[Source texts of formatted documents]
■ ■ ■ ■

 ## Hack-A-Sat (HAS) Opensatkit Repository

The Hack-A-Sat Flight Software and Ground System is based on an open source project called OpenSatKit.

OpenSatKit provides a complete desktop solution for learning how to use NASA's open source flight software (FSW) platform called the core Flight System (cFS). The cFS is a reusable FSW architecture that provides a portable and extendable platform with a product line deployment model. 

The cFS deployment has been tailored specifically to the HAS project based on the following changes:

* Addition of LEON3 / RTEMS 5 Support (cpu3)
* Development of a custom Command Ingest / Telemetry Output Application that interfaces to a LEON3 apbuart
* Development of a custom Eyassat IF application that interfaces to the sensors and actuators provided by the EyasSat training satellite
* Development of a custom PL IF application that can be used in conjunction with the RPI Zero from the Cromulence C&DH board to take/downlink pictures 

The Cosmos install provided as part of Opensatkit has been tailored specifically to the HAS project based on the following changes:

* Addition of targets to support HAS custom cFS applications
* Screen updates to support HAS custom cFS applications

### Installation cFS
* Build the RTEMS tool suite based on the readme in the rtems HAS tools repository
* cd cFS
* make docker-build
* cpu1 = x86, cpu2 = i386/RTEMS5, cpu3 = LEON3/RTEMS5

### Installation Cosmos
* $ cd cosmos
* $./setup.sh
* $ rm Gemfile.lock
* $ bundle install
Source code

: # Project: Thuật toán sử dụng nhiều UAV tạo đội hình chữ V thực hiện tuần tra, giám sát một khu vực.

■ ■ ■ ■

#### Your task
Only lines with the word "applications" are wanted, so copy each one from the records.

#### Task output
* Addition of targets to support HAS custom cFS applications
* Screen updates to support HAS custom cFS applications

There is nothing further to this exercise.